* _Working data_
========

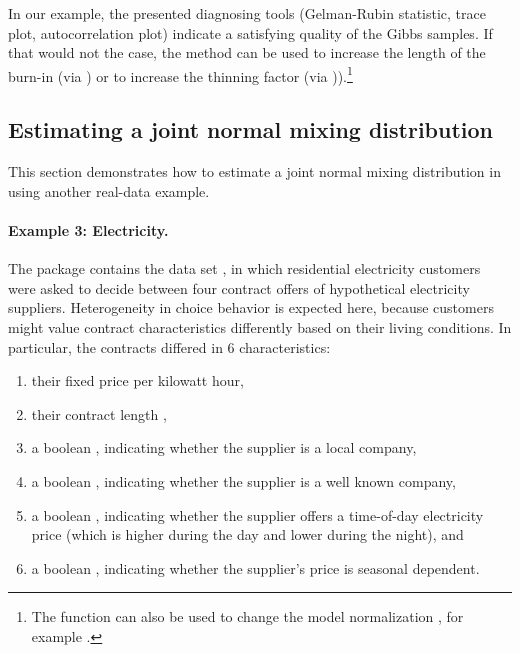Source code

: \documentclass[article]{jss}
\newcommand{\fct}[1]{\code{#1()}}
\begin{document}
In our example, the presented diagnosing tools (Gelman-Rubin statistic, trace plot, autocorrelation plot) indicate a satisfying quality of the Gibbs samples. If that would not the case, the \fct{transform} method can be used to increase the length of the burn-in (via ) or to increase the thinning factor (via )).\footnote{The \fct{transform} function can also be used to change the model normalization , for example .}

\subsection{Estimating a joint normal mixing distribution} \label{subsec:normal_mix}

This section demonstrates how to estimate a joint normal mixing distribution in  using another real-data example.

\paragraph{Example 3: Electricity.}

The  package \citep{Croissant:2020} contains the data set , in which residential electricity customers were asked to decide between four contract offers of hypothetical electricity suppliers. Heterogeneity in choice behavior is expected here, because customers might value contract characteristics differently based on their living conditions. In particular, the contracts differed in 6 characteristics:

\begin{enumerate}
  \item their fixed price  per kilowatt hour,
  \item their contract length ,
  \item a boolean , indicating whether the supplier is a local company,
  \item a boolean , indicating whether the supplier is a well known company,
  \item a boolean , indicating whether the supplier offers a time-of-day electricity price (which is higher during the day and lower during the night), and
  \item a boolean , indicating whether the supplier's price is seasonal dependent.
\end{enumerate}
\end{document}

========

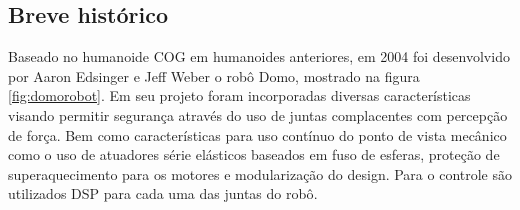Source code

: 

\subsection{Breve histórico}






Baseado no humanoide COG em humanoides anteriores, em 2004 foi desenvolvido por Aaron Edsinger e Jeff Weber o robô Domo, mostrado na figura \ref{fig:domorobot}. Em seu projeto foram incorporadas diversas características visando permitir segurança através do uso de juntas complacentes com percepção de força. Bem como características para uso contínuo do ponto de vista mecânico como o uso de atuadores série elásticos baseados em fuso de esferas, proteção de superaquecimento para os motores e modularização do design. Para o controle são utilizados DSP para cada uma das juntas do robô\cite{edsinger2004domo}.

========

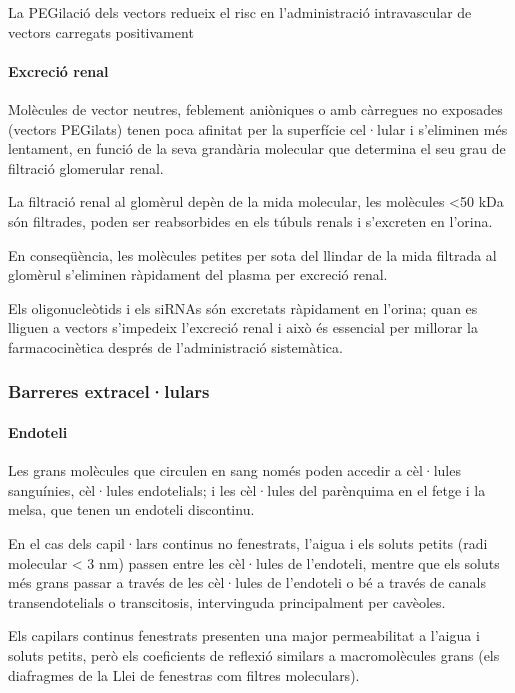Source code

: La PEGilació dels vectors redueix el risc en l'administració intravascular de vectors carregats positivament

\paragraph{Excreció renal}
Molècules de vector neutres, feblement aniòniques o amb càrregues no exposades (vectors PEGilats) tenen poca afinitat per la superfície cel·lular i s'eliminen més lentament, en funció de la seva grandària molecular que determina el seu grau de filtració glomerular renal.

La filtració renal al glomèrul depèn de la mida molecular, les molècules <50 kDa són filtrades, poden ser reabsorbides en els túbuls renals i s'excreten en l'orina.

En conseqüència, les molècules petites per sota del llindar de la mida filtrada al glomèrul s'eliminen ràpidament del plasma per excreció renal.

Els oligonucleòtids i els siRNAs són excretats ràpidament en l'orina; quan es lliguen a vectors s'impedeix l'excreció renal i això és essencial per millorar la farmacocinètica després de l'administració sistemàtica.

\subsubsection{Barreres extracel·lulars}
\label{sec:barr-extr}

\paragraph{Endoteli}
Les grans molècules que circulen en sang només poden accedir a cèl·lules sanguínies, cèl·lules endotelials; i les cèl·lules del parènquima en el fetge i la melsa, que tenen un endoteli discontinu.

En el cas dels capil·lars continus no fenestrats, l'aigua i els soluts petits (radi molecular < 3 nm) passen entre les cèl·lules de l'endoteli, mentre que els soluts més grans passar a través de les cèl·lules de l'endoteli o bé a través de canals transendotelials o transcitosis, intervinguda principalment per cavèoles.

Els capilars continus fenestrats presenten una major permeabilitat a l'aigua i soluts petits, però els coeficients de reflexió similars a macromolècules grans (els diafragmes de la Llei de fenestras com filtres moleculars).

========

Could you report how many lines of the listing above hold "glomèrul"? Only the number is needed.

2